Now that i have had time to write some more code (250 commits last month), here is the good news:
A dynamic language like ruby really has at it’s heart the dynamic method resolution. Without that we’d be writing C++. Not much can be done in ruby without looking up methods.
Yet all this time i have been running circles around this mother of a problem, because (after all) it is a BIG one. It must be the one single most important reason why dynamic languages are interpreted and not compiled.
Last year already i started on a rewrite. After hitting this exact same wall for the fourth time. I put in some more Layers, the way a good programmer fixes any daunting problem.
The Readme has quite a good summary on the new layers, and off course i’ll update the architecture soon. But in case you didn’t click, here is the very very short summary:
After having finished all this layering work, i was back to square resolve:
But off course when i got there i started thinking that the resolve method (in ruby) would need resolve itself. And after briefly considering cheating (hardcoding type information into this one method), i opted to write the code in Risc. Basically assembler.
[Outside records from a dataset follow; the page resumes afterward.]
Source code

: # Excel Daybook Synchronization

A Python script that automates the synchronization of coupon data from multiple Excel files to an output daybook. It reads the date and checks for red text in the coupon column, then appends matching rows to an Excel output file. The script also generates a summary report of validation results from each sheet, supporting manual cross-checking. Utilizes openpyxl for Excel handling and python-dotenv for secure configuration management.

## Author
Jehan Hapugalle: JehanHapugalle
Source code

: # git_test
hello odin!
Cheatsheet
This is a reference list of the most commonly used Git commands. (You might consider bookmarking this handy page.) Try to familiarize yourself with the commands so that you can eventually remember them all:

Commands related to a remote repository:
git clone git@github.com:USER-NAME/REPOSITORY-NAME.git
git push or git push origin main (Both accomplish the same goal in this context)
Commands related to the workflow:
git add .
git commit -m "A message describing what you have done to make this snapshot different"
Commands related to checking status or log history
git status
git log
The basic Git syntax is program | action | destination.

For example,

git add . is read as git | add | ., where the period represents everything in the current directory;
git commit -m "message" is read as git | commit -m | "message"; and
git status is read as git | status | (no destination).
And it was horrible. It worked, but it was completely unreadable. So then i wrote a dsl for generating risc instructions, using a combination of method_missing, instance_eval and operator overloading. The result is quite readable code, a mixture between assembler and a mathematical notation, where one can just freely name registers and move data around with [] and «.
By then resolving worked, but it was still a method. Since it was already in risc, i basically inlined the code by creating a new Mom instruction and moving the code to it’s to_risc.
A small bug in calling the resulting method was fixed, and voila,
Previous, static, Hello Worlds looked like this:
“Hello world”.putstring
Off course we can know the type that putstring applies to and so this does not involve any method resolution at runtime, only at compile time.
Todays step is thus:
a = “Hello World”
a.putstring
This does involve a run-time lookup of the putstring method. It being a method on String, it is indeed found and called.(1) Hurray.
And maths works too:
a = 150
a.div10
Does indeed result in 15. Also most operator (+,- <<) work. Even with the new integers. Part of the rewrite was to upgrade integers to first class objects.
PS(1): I know with more analysis the compiler could now that a is a String (or Integer), but just now it doesn’t. Take my word for it or even better, read the code.